Data underpins every aspect of modern life, with more information generated now than ever before. Keeping data centres cool is crucial for their safe and effective function, but due to the large amounts of waste heat they generate, this requires significant power consumption. To tackle this issue, Glasgow-based green energy pioneer, Katrick Technologies, has developed and patented a unique passive cooling system that removes waste heat without external power required. Here, Katrick Co-CEO Vijay Madlani examines the costs of data centre cooling and how new systems can revolutionise efficiency.
We are generating more data than ever before, with 44 zettabytes of data in storage as of 2020 and this expected to increase to over 200 zettabytes by 2025. To put this into perspective, a single zettabyte is equivalent to one trillion gigabytes. Much of this data is stored in data centres; dedicated facilities containing servers to store large amounts of data. Data centres are an integral part of the global economy, storing everything from our personal information to business and infrastructure data.

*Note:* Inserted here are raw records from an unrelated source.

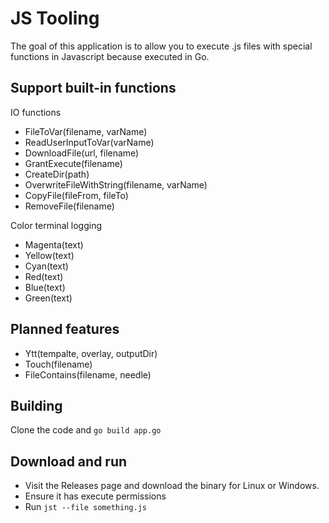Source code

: # JS Tooling

The goal of this application is to allow you to execute .js files with special functions in Javascript because executed in Go.


## Support built-in functions

IO functions
- FileToVar(filename, varName)
- ReadUserInputToVar(varName)
- DownloadFile(url, filename)
- GrantExecute(filename)
- CreateDir(path)
- OverwriteFileWithString(filename, varName)
- CopyFile(fileFrom, fileTo)
- RemoveFile(filename)

Color terminal logging
- Magenta(text)
- Yellow(text)
- Cyan(text)
- Red(text)
- Blue(text)
- Green(text)


## Planned features
- Ytt(tempalte, overlay, outputDir)
- Touch(filename)
- FileContains(filename, needle)

## Building

Clone the code and `go build app.go`

## Download and run
- Visit the Releases page and download the binary for Linux or Windows.
- Ensure it has execute permissions
- Run `jst --file something.js`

With the nature of data stored in these centres, and the extreme sensitivity of some content, they require their own infrastructure, security, networks, and backup power supplies to limit the damage of potential problems. Environmental conditions are also highly important and maintaining an appropriate temperature round the clock can prevent overheating and failure of critical equipment.
In the UK there are approximately 400-450 data centre facilities, and TechUK estimates they consume 6TWh annually to run, not including the 3-4TWh required for server rooms. This figure is set to rise exponentially as the number of data centres increases, with a 2018 Nature study estimating that they will be responsible for 8,000 TWh of consumption by 2030.
Keeping data centres cool uses a significant amount of energy, with 90 per cent of the air conditioning and air handling units used by the UK data centre market consuming an estimated 26 to 41 per cent of the total energy. These figures highlight why it is so crucial to find more efficient solutions for data centres. This is the motivation behind the Katrick Technologies passive cooling system.
Solutions in technology
Katrick’s bespoke end-to-end solution removes excess heat without the need for any external power, keeping centres at a constant ideal temperature and offering a zero-carbon alternative to traditional cooling units. The passive cooling system uses a Thermal Vibration Bell (TVB) heat engine to maintain consistent cool temperatures in a data centre environment. The TVB uses bi-fluids which, when heated, produce fluid vibrations which are captured by fins and transferred to mechanical vibrations. The fins then oscillate, dissipating excess heat in the environment and providing cool temperatures.
The novel technology has been trialled at iomart’s data centre in Glasgow as of October 2021, where a 120kW capacity TVB system was installed. Initial results from this trial indicate that implementing Katrick’s TVB engine can reduce power consumption by the site’s cooling system by at least 50 per cent and may even reduce a data centre’s total energy consumption by 25 per cent overall.
Katrick’s technology offers a cost-effective solution that is straightforward to implement and maintain long term. The system is designed to be modular and scalable, tailored to the end-user based on their specific requirements and the size of their facility.
Having systems in place to ensure that data centres can be an effective and reliable platform to store vast amounts of often personal and confidential data is now vital. This new system is a significant step forward for the industry and is an extremely promising development in a field that is only going to become more important.